▶ **Goal of the exercise**
Every line in the entries where "participant" is found should be copied.

━━━━━━━━━━

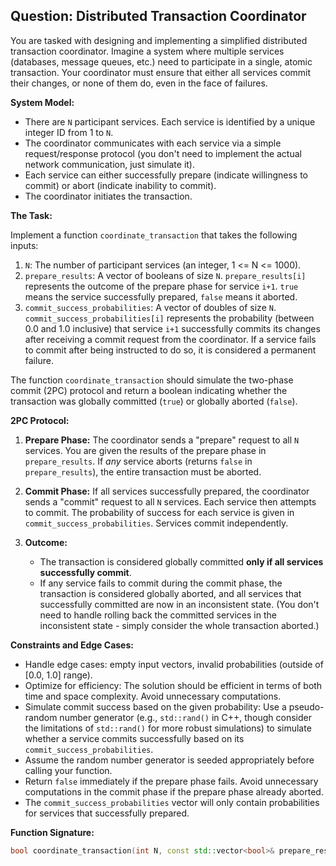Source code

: ## Question: Distributed Transaction Coordinator

You are tasked with designing and implementing a simplified distributed transaction coordinator. Imagine a system where multiple services (databases, message queues, etc.) need to participate in a single, atomic transaction. Your coordinator must ensure that either all services commit their changes, or none of them do, even in the face of failures.

**System Model:**

*   There are `N` participant services. Each service is identified by a unique integer ID from 1 to `N`.
*   The coordinator communicates with each service via a simple request/response protocol (you don't need to implement the actual network communication, just simulate it).
*   Each service can either successfully prepare (indicate willingness to commit) or abort (indicate inability to commit).
*   The coordinator initiates the transaction.

**The Task:**

Implement a function `coordinate_transaction` that takes the following inputs:

1.  `N`: The number of participant services (an integer, 1 <= N <= 1000).
2.  `prepare_results`: A vector of booleans of size `N`. `prepare_results[i]` represents the outcome of the prepare phase for service `i+1`. `true` means the service successfully prepared, `false` means it aborted.
3.  `commit_success_probabilities`: A vector of doubles of size `N`. `commit_success_probabilities[i]` represents the probability (between 0.0 and 1.0 inclusive) that service `i+1` successfully commits its changes after receiving a commit request from the coordinator.  If a service fails to commit after being instructed to do so, it is considered a permanent failure.

The function `coordinate_transaction` should simulate the two-phase commit (2PC) protocol and return a boolean indicating whether the transaction was globally committed (`true`) or globally aborted (`false`).

**2PC Protocol:**

1.  **Prepare Phase:** The coordinator sends a "prepare" request to all `N` services. You are given the results of the prepare phase in `prepare_results`. If *any* service aborts (returns `false` in `prepare_results`), the entire transaction must be aborted.
2.  **Commit Phase:** If all services successfully prepared, the coordinator sends a "commit" request to all `N` services. Each service then attempts to commit. The probability of success for each service is given in `commit_success_probabilities`. Services commit independently.
3.  **Outcome:**

    *   The transaction is considered globally committed **only if all services successfully commit**.
    *   If any service fails to commit during the commit phase, the transaction is considered globally aborted, and all services that successfully committed are now in an inconsistent state.  (You don't need to handle rolling back the committed services in the inconsistent state - simply consider the whole transaction aborted.)

**Constraints and Edge Cases:**

*   Handle edge cases: empty input vectors, invalid probabilities (outside of \[0.0, 1.0] range).
*   Optimize for efficiency: The solution should be efficient in terms of both time and space complexity. Avoid unnecessary computations.
*   Simulate commit success based on the given probability: Use a pseudo-random number generator (e.g., `std::rand()` in C++, though consider the limitations of `std::rand()` for more robust simulations) to simulate whether a service commits successfully based on its `commit_success_probabilities`.
*   Assume the random number generator is seeded appropriately before calling your function.
*   Return `false` immediately if the prepare phase fails. Avoid unnecessary computations in the commit phase if the prepare phase already aborted.
*   The `commit_success_probabilities` vector will only contain probabilities for services that successfully prepared.

**Function Signature:**

```cpp
bool coordinate_transaction(int N, const std::vector<bool>& prepare_results, const std::vector<double>& commit_success_probabilities);
```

━━━━━━━━━━

▶ **Problem solution**
*   There are `N` participant services. Each service is identified by a unique integer ID from 1 to `N`.
1.  `N`: The number of participant services (an integer, 1 <= N <= 1000).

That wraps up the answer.